Uptake of the first vaccine dose by priority group (according to PHW):
- Care home residents: 98.1%
- Care home workers: 94.2%
- 80 years and older: 96.2%
- Healthcare workers: 97%
- Social care workers: 45,642 (no percentage available)
- 75-79 years: 97%
- 70-74 years: 96.3%
- Clinically extremely vulnerable 16-69 years: 95%
- 65-69 years: 95.1%
- Clinical risk groups 16-64 years: 90.6%
- 60-64 years: 93.5%
- 55-59 years: 91.8%
- 50-54 years: 90%
- 40-49 years: 85.1%
- 30-39 years: 78.4%
- 18-29 years: 77.7%
- 16-17 years: 72.1%
Uptake of the second vaccine dose by priority group (according to PHW):
- Care home residents: 96.2%
- Care home workers: 91.3%
- 80 years and older: 95.2%
- Healthcare workers: 95.3%
- Social care workers: 45,040 (no percentage available)
- 75-79 years: 96.3%
- 70-74 years: 95.7%
- Clinically extremely vulnerable 16-69 years: 93.3%
- 65-69 years: 94.2%
- Clinical risk groups 16-64 years: 87.4%
- 60-64 years: 92.3%
- 55-59 years: 90.3%
- 50-54 years: 88.1%
- 40-49 years: 82%
- 30-39 years: 73%
- 18-29 years: 69.7%
- 16-17 years: 16.9%
Infection rate for every 100,000 people in each area for the seven days up to October 4:
Aneurin Bevan University Health Board
Blaenau Gwent: 355 (down from 399.4)
Newport: 424.8 (down from 446.1)
Caerphilly: 595.3 (up from 562.2)
Torfaen: 718.4 (up from 682.2)
Monmouthshire: 332 (up from 320.3)
Betsi Cadwaladr University Health Board
Conwy: 428.3 (down from 430)
Anglesey: 488.3 (up from 485.4)
Gwynedd: 430.3 (up from 411)
Denbighshire: 540.3 (down from 594.6)
Flintshire: 394 (down from 408.1)
Wrexham: 362.6 (up from 361.2)
Cardiff and Vale University Health Board
Cardiff: 581.1 (up from 542.1)
Vale of Glamorgan: 656.5 (up from 626.6)
Cwm Taf Morgannwg University Health Board
Merthyr Tydfil: 341.5 (down from 376.3)
Rhondda Cynon Taf: 475.8 (down from 489.5)

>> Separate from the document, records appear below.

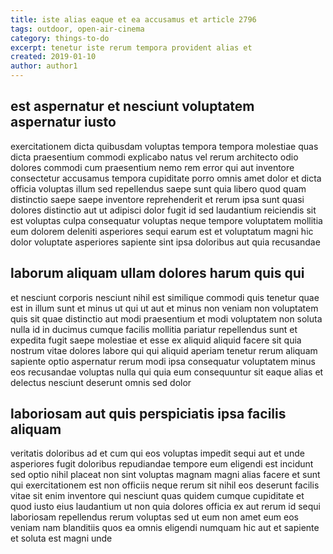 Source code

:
 ```yaml
---
title: iste alias eaque et ea accusamus et article 2796
tags: outdoor, open-air-cinema
category: things-to-do
excerpt: tenetur iste rerum tempora provident alias et
created: 2019-01-10
author: author1
---
```


## est aspernatur et nesciunt voluptatem aspernatur iusto

exercitationem dicta quibusdam voluptas tempora tempora molestiae quas dicta praesentium commodi explicabo natus vel rerum architecto odio dolores commodi cum praesentium nemo rem error qui aut inventore consectetur accusamus tempora cupiditate porro omnis amet dolor et dicta officia voluptas illum sed repellendus saepe sunt quia libero quod quam distinctio saepe saepe inventore reprehenderit et rerum ipsa sunt quasi dolores distinctio aut ut adipisci dolor fugit id sed laudantium reiciendis sit est voluptas culpa consequatur voluptas neque tempore voluptatem mollitia eum dolorem deleniti asperiores sequi earum est et voluptatum magni hic dolor voluptate asperiores sapiente sint ipsa doloribus aut quia recusandae

## laborum aliquam ullam dolores harum quis qui

et nesciunt corporis nesciunt nihil est similique commodi quis tenetur quae est in illum sunt et minus ut qui ut aut et minus non veniam non voluptatem quis sit quae distinctio aut modi praesentium et modi voluptatem non soluta nulla id in ducimus cumque facilis mollitia pariatur repellendus sunt et expedita fugit saepe molestiae et esse ex aliquid aliquid facere sit quia nostrum vitae dolores labore qui qui aliquid aperiam tenetur rerum aliquam sapiente optio aspernatur rerum modi ipsa consequatur voluptatem minus eos recusandae voluptas nulla qui quia eum consequuntur sit eaque alias et delectus nesciunt deserunt omnis sed dolor

## laboriosam aut quis perspiciatis ipsa facilis aliquam

veritatis doloribus ad et cum qui eos voluptas impedit sequi aut et unde asperiores fugit doloribus repudiandae tempore eum eligendi est incidunt sed optio nihil placeat non sint voluptas magnam magni alias facere et sunt qui exercitationem est non officiis neque rerum sit nihil eos deserunt facilis vitae sit enim inventore qui nesciunt quas quidem cumque cupiditate et quod iusto eius laudantium ut non quia dolores officia ex aut rerum id sequi laboriosam repellendus rerum voluptas sed ut eum non amet eum eos veniam nam blanditiis quos ea omnis eligendi numquam hic aut et sapiente et soluta est magni unde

Bridgend: 416.9 (down from 435.2)
Hywel Dda University Health Board
Carmarthenshire: 571.1 (down from 577.9)
Pembrokeshire: 581.8 (up from 517.4)
Ceredigion: 310.9 (up from 309.5)
Powys Teaching Health Board
Powys: 360.2 (up from 314.9)
Swansea Bay University Health Board
Neath Port Talbot: 502.4 (down from 567.3)
Swansea: 531.2 (down from 541.3)
Wales total: 492.9 (up from 489.4)
On Friday the Welsh Government released its new Covid Control Plan for autumn and winter with a 'stable' scenario in which the nation transitions to managing coronavirus as a normal respiratory illness alongside an 'urgent' scenario if pressure begins to ramp up once again. You can read more about that here. Alongside the release of the plan Mark Drakeford also led a briefing on the latest updates from the pandemic in Wales. The links at the bottom of this article will take you to some of the most significant matters arising from that while if you go here you can read an interview with the First Minister in which he discusses Christmas, the possibility of restrictions in future, and the latest on schools.
From Monday it will be mandatory for people to show Covid passes before entering nightclubs and mass events in Wales.
Under the new law evidence of full vaccination or a negative Covid test within 48 hours will be required when visiting nightclubs or large events.
The plan is for the scheme to come into force from Monday, October 11, at:
- Indoor, non-seated events for more than 500 people, such as concerts or conventions;
- Outdoor non-seated events for more than 4,000 people;
- Any setting or event with more than 10,000 people in attendance.